<<<<

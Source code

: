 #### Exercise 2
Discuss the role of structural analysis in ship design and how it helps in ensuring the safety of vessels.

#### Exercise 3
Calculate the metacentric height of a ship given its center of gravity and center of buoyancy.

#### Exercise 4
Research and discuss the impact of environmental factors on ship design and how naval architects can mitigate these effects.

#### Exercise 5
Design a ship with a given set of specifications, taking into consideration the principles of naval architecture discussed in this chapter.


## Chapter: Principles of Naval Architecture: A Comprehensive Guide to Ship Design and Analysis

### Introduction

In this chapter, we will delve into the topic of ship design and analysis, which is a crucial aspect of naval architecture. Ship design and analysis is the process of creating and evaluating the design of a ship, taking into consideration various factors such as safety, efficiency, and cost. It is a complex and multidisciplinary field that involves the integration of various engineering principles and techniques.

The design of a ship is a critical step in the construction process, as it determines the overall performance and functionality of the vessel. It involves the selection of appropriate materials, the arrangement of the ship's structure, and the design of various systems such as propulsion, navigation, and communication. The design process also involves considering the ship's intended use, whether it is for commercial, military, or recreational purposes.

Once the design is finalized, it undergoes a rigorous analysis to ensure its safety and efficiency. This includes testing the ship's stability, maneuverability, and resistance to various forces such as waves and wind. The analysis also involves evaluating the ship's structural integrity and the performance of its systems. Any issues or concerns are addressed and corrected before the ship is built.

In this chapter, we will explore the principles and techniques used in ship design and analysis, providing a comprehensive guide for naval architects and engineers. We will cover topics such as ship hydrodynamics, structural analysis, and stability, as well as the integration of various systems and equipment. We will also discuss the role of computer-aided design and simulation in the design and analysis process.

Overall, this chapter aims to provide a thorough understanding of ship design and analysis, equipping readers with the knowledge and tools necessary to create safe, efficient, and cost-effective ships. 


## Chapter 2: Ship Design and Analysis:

>>>>

## Work required
Repeat, word for word, the lines above between the line holding "#### Exercise 5" and the line holding "### Introduction", inclusive; omit everything else.

## Answer box
#### Exercise 5
Design a ship with a given set of specifications, taking into consideration the principles of naval architecture discussed in this chapter.


## Chapter: Principles of Naval Architecture: A Comprehensive Guide to Ship Design and Analysis

### Introduction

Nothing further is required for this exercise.